For years, the thinking on the subject was that depression gave rise to sleep problems. Being depressed causes changes in REM sleep (when we dream), and decreases in deep sleep (associated with feelings of rest and restoration). Insomnia was but a symptom of depression, so the story went. Treat the depression, and the sleep problems would go away.
A New Perspective
The story is different now. It looks more and more like chronic insomnia is a way station to depression (and perhaps to other mental disorders as well). Insomnia often precedes the first episode of depression, researchers note today. And even when depression is successfully treated, the insomnia may persist.
Consider these interesting facts, taken from an article by Chiara Baglioni and Dieter Riemann summarizing some very large studies:
- People with insomnia are twice as likely to develop depression as people without insomnia.
- While the incidence of depression in the general population is 9.9 percent, the incidence is 13.1 percent in people with insomnia and 4 percent in people without sleep problems. Not only are insomniacs more vulnerable to depression, but the absence of sleep problems is very protective in this regard.
Why Is This Important?
Chronic insomnia is now understood to be a causal factor in major depression and a risk factor for suicide. It also increases our vulnerability to heart disease, hypertension, obesity, diabetes, and a host of other medical problems.

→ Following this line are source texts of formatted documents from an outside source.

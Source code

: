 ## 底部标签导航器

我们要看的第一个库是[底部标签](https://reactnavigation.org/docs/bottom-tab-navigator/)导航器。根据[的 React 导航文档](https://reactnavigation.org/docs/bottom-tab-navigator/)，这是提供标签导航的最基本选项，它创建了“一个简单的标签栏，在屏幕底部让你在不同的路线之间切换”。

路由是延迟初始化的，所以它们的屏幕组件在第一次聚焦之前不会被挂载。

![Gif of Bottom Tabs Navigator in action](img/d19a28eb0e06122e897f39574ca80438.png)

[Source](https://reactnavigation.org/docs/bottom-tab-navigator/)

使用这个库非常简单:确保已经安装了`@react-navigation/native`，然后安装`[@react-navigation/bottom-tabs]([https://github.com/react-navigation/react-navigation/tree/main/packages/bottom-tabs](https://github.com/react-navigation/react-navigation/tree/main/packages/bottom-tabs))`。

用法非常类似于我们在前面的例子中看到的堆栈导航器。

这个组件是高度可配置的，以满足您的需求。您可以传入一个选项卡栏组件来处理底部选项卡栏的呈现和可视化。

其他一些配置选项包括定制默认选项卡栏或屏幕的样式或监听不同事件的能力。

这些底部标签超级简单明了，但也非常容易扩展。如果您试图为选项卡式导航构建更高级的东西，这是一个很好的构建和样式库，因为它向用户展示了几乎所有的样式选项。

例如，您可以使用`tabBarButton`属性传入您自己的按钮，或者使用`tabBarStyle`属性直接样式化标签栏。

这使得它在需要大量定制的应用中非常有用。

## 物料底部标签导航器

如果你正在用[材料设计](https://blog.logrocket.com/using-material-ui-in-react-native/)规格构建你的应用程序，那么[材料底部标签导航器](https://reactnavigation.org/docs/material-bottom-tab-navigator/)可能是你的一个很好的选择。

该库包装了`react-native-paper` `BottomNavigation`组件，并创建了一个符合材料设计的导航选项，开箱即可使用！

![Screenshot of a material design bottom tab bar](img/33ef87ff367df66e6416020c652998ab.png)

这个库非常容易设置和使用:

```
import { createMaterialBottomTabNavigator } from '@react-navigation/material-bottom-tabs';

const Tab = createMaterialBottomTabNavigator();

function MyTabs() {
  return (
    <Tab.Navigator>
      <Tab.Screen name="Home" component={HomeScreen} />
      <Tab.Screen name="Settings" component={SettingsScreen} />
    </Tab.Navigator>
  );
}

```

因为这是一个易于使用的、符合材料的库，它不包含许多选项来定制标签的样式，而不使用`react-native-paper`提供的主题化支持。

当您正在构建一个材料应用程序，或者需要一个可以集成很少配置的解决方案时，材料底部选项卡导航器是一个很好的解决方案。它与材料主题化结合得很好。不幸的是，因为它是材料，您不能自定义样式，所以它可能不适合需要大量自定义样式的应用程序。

Even so, it is still regarded by many—including some primary care physicians—as a trivial matter without serious consequences. Over the years I was interviewing insomniacs for my book, time and time again, I heard comments like these:
- “Insomnia just wasn’t something my primary care doctor seemed to really have any concept of. He just said something to the effect of, ‘Well, maybe you just don’t need that much sleep.’ But I kept trying to tell him I felt much better when I got a little bit more sleep. So I really just got nowhere.”
- “You mention it to doctors and they just kind of shrug their shoulders. I haven’t gotten a very in-depth response at all.”
- “Year after year of going to the doctor, I would tell him my biggest problem is that I’m unable to fall asleep at night. And he’d say, ‘Well, you know, that’s how it is. A lot of women tell me that and I just don’t know what to say. Have you tried warm milk?’”
The research documenting persistent insomnia’s effects on long-term health is out there for the taking. Yet somehow it’s not trickling down to the places where we need it to be.
Have you discussed your sleep problem with your doctor? If so, what was his or her response?